▸ Exercise requirements
Nothing in the listing should be altered when it is copied, and no picture goes into the copy.

▸ The records
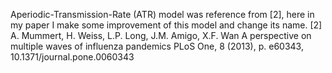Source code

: Aperiodic-Transmission-Rate (ATR) model was reference from [2], here in my paper I make some improvement of this model and change its name.
[2] A. Mummert, H. Weiss, L.P. Long, J.M. Amigo, X.F. Wan
A perspective on multiple waves of influenza pandemics
PLoS One, 8 (2013), p. e60343, 10.1371/journal.pone.0060343
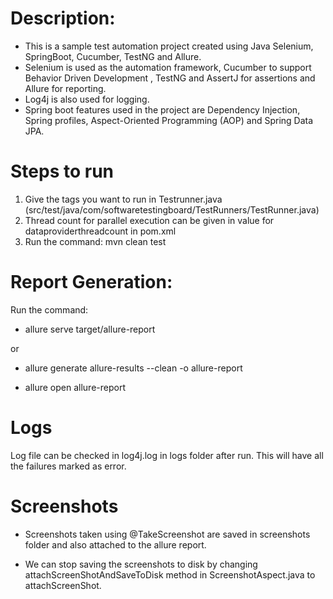 <h1>Description:</h1>
<ul><li>This is a sample test automation project created using Java Selenium, SpringBoot, Cucumber, TestNG and Allure.  
<li>Selenium is used as the automation framework, Cucumber to support Behavior Driven Development , TestNG and AssertJ for assertions and Allure for reporting.
<li>Log4j is also used for logging.   
<li>Spring boot features used in the project are Dependency Injection, Spring profiles, Aspect-Oriented Programming (AOP) and Spring Data JPA.</li></ul>

<h1>Steps to run</h1>
<ol><li>Give the tags you want to run in Testrunner.java (src/test/java/com/softwaretestingboard/TestRunners/TestRunner.java)
<li>Thread count for parallel execution can be given in value for dataproviderthreadcount in pom.xml
<li>Run the command: mvn clean test</li></ol>

<h1>Report Generation:</h1>
Run the command:
<ul><li>allure serve target/allure-report</li></ul>

or
<ul><li>allure generate allure-results --clean -o allure-report</li></ul>
<ul><li>allure open allure-report</li></ul>

<h1>Logs</h1>
Log file can be checked in log4j.log in logs folder after run. 
This will have all the failures marked as error.

<h1>Screenshots</h1>
<ul><li>Screenshots taken using @TakeScreenshot are saved in screenshots folder and also attached to the allure report.</li></ul>
<ul><li>We can stop saving the screenshots to disk by changing attachScreenShotAndSaveToDisk method in ScreenshotAspect.java to attachScreenShot. </li></ul>

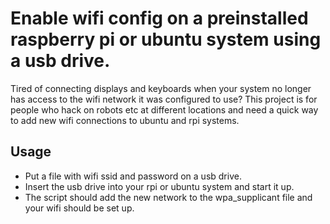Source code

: # Enable wifi config on a preinstalled raspberry pi or ubuntu system using a usb drive.
Tired of connecting displays and keyboards when your system no longer has access to the wifi network it was configured to use?
This project is for people who hack on robots etc at different locations and need a quick way to add new wifi connections to ubuntu and rpi systems.

## Usage
- Put a file with wifi ssid and password on a usb drive.
- Insert the usb drive into your rpi or ubuntu system and start it up.
- The script should add the new network to the wpa_supplicant file and your wifi should be set up.
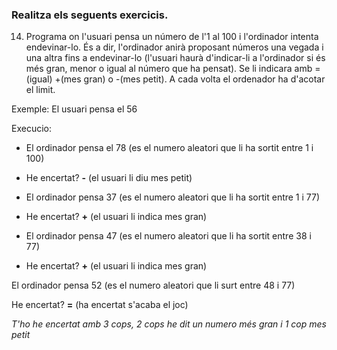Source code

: ### Realitza els seguents exercicis.

14.	Programa on l'usuari pensa un número de l'1 al 100 i l'ordinador intenta endevinar-lo.
    És a dir, l'ordinador anirà proposant números una vegada i una altra fins a endevinar-lo
    (l'usuari haurà d'indicar-li a l'ordinador si és més gran, menor o igual al número que ha pensat). Se li indicara amb =(igual) +(mes gran) o -(mes petit).
    A cada volta el ordenador ha d'acotar el limit.

   Exemple:
   El usuari pensa el 56
   
   Execucio:
   
   * El ordinador pensa el 78 (es el numero aleatori que li ha sortit entre 1 i 100)
   
   - He encertat? **-** (el usuari li diu mes petit)
   
   * El ordinador pensa 37 (es el numero aleatori que li ha sortit entre 1 i 77)
   
   - He encertat? **+** (el usuari li indica mes gran)
   
   * El ordinador pensa 47 (es el numero aleatori que li ha sortit entre 38 i 77)
   
   - He encertat? **+** (el usuari li indica mes gran)
   
   El ordinador pensa 52 (es el numero aleatori que li surt entre 48 i 77) 
   
   He encertat? **=** (ha encertat s'acaba el joc)
   
   *T'ho he encertat amb 3 cops, 2 cops he dit un numero més gran i 1 cop mes petit*
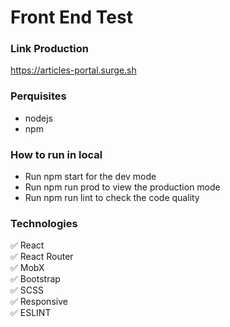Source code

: # Front End Test

### Link Production
https://articles-portal.surge.sh

### Perquisites
- nodejs
- npm

### How to run in local
- Run npm start for the dev mode
- Run npm run prod to view the production mode
- Run npm run lint to check the code quality 
 
### Technologies
:white_check_mark: React  
:white_check_mark: React Router   
:white_check_mark: MobX  
:white_check_mark: Bootstrap  
:white_check_mark: SCSS  
:white_check_mark: Responsive    
:white_check_mark: ESLINT   
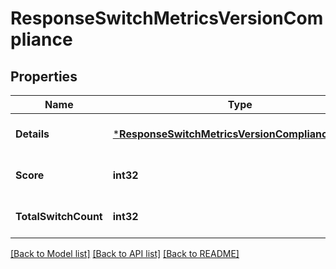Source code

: # ResponseSwitchMetricsVersionCompliance

## Properties
Name | Type | Description | Notes
------------ | ------------- | ------------- | -------------
**Details** | [***ResponseSwitchMetricsVersionComplianceDetails**](response_switch_metrics_version_compliance_details.md) |  | [optional] [default to null]
**Score** | **int32** |  | [optional] [default to null]
**TotalSwitchCount** | **int32** |  | [optional] [default to null]

[[Back to Model list]](../README.md#documentation-for-models) [[Back to API list]](../README.md#documentation-for-api-endpoints) [[Back to README]](../README.md)

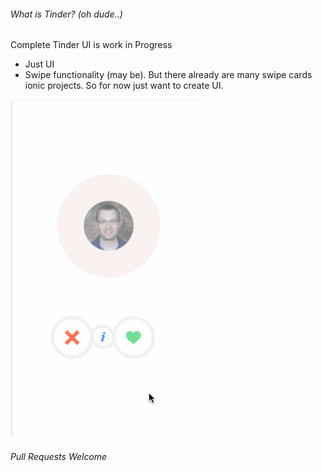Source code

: ###### What is Tinder? (oh dude..)

Complete Tinder UI is work in Progress

- Just UI
- Swipe functionality (may be). But there already are many swipe cards ionic projects. So for now just want to create UI.

![alt tag](animate.gif)

###### Pull Requests Welcome
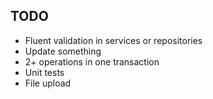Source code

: ## TODO

- Fluent validation in services or repositories
- Update something
- 2+ operations in one transaction
- Unit tests
- File upload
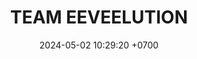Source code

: ---
layout: teamCard
permalink: /team/:title.html
categories: LA2024JN N2 N3 N7
maincover: /assets/logos/EVL.png
puntosLJMAYO24:
date: 2024-05-02 10:29:20 +0700
title: TEAM EEVEELUTION
route: /liga-indigo
tag: johto042024
color: black
puntosLJ202404: 12
grupo: sur
background: '#F16C38'
cover: /assets/backCard.png
team: TEAM EEVEELUTION
ID: EVL
puntos: 0
pj: 0

#PARTIDO 2
j2: RONDA 2
p2: EVL
pp2: EME
bg2: rock rock
r2: 0
rr2: 0
pt2: 0
pj2: 0
#PARTIDO 3
j3: RONDA 3
p3: EVL
pp3: DES
bg3: rock rock
r3: 0
rr3: 0
pt3: 0
pj3: 0

#PARTIDO 7
j7: RONDA 7
p7: EVL
pp7: HG
bg7: rock rock
r7: 0
rr7: 0
pt7: 0
pj7: 0

---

▸ Result for this task
Source code

: Aperiodic-Transmission-Rate (ATR) model was reference from [2], here in my paper I make some improvement of this model and change its name.
[2] A. Mummert, H. Weiss, L.P. Long, J.M. Amigo, X.F. Wan
A perspective on multiple waves of influenza pandemics
PLoS One, 8 (2013), p. e60343, 10.1371/journal.pone.0060343
 <h1>Description:</h1>
<ul><li>This is a sample test automation project created using Java Selenium, SpringBoot, Cucumber, TestNG and Allure.  
<li>Selenium is used as the automation framework, Cucumber to support Behavior Driven Development , TestNG and AssertJ for assertions and Allure for reporting.
<li>Log4j is also used for logging.   
<li>Spring boot features used in the project are Dependency Injection, Spring profiles, Aspect-Oriented Programming (AOP) and Spring Data JPA.</li></ul>

<h1>Steps to run</h1>
<ol><li>Give the tags you want to run in Testrunner.java (src/test/java/com/softwaretestingboard/TestRunners/TestRunner.java)
<li>Thread count for parallel execution can be given in value for dataproviderthreadcount in pom.xml
<li>Run the command: mvn clean test</li></ol>

<h1>Report Generation:</h1>
Run the command:
<ul><li>allure serve target/allure-report</li></ul>

or
<ul><li>allure generate allure-results --clean -o allure-report</li></ul>
<ul><li>allure open allure-report</li></ul>

<h1>Logs</h1>
Log file can be checked in log4j.log in logs folder after run. 
This will have all the failures marked as error.

<h1>Screenshots</h1>
<ul><li>Screenshots taken using @TakeScreenshot are saved in screenshots folder and also attached to the allure report.</li></ul>
<ul><li>We can stop saving the screenshots to disk by changing attachScreenShotAndSaveToDisk method in ScreenshotAspect.java to attachScreenShot. </li></ul>

Source code

: # Enable wifi config on a preinstalled raspberry pi or ubuntu system using a usb drive.
Tired of connecting displays and keyboards when your system no longer has access to the wifi network it was configured to use?
This project is for people who hack on robots etc at different locations and need a quick way to add new wifi connections to ubuntu and rpi systems.

## Usage
- Put a file with wifi ssid and password on a usb drive.
- Insert the usb drive into your rpi or ubuntu system and start it up.
- The script should add the new network to the wpa_supplicant file and your wifi should be set up.
Source code

: ### Realitza els seguents exercicis.

14.	Programa on l'usuari pensa un número de l'1 al 100 i l'ordinador intenta endevinar-lo.
    És a dir, l'ordinador anirà proposant números una vegada i una altra fins a endevinar-lo
    (l'usuari haurà d'indicar-li a l'ordinador si és més gran, menor o igual al número que ha pensat). Se li indicara amb =(igual) +(mes gran) o -(mes petit).
    A cada volta el ordenador ha d'acotar el limit.

   Exemple:
   El usuari pensa el 56
   
   Execucio:
   
   * El ordinador pensa el 78 (es el numero aleatori que li ha sortit entre 1 i 100)
   
   - He encertat? **-** (el usuari li diu mes petit)
   
   * El ordinador pensa 37 (es el numero aleatori que li ha sortit entre 1 i 77)
   
   - He encertat? **+** (el usuari li indica mes gran)
   
   * El ordinador pensa 47 (es el numero aleatori que li ha sortit entre 38 i 77)
   
   - He encertat? **+** (el usuari li indica mes gran)
   
   El ordinador pensa 52 (es el numero aleatori que li surt entre 48 i 77) 
   
   He encertat? **=** (ha encertat s'acaba el joc)
   
   *T'ho he encertat amb 3 cops, 2 cops he dit un numero més gran i 1 cop mes petit*
Source code

: # Front End Test

### Link Production
https://articles-portal.surge.sh

### Perquisites
- nodejs
- npm

### How to run in local
- Run npm start for the dev mode
- Run npm run prod to view the production mode
- Run npm run lint to check the code quality 
 
### Technologies
:white_check_mark: React  
:white_check_mark: React Router   
:white_check_mark: MobX  
:white_check_mark: Bootstrap  
:white_check_mark: SCSS  
:white_check_mark: Responsive    
:white_check_mark: ESLINT   
Source code

: # ResponseSwitchMetricsVersionCompliance

## Properties
Name | Type | Description | Notes
------------ | ------------- | ------------- | -------------
**Details** | [***ResponseSwitchMetricsVersionComplianceDetails**](response_switch_metrics_version_compliance_details.md) |  | [optional] [default to null]
**Score** | **int32** |  | [optional] [default to null]
**TotalSwitchCount** | **int32** |  | [optional] [default to null]

[[Back to Model list]](../README.md#documentation-for-models) [[Back to API list]](../README.md#documentation-for-api-endpoints) [[Back to README]](../README.md)

Source code

: ###### What is Tinder? (oh dude..)

Complete Tinder UI is work in Progress

- Just UI
- Swipe functionality (may be). But there already are many swipe cards ionic projects. So for now just want to create UI.

![alt tag](animate.gif)

###### Pull Requests Welcome
Source code

: ## TODO

- Fluent validation in services or repositories
- Update something
- 2+ operations in one transaction
- Unit tests
- File upload
Source code

: ---
layout: teamCard
permalink: /team/:title.html
categories: LA2024JN N2 N3 N7
maincover: /assets/logos/EVL.png
puntosLJMAYO24:
date: 2024-05-02 10:29:20 +0700
title: TEAM EEVEELUTION
route: /liga-indigo
tag: johto042024
color: black
puntosLJ202404: 12
grupo: sur
background: '#F16C38'
cover: /assets/backCard.png
team: TEAM EEVEELUTION
ID: EVL
puntos: 0
pj: 0

#PARTIDO 2
j2: RONDA 2
p2: EVL
pp2: EME
bg2: rock rock
r2: 0
rr2: 0
pt2: 0
pj2: 0
#PARTIDO 3
j3: RONDA 3
p3: EVL
pp3: DES
bg3: rock rock
r3: 0
rr3: 0
pt3: 0
pj3: 0

#PARTIDO 7
j7: RONDA 7
p7: EVL
pp7: HG
bg7: rock rock
r7: 0
rr7: 0
pt7: 0
pj7: 0

---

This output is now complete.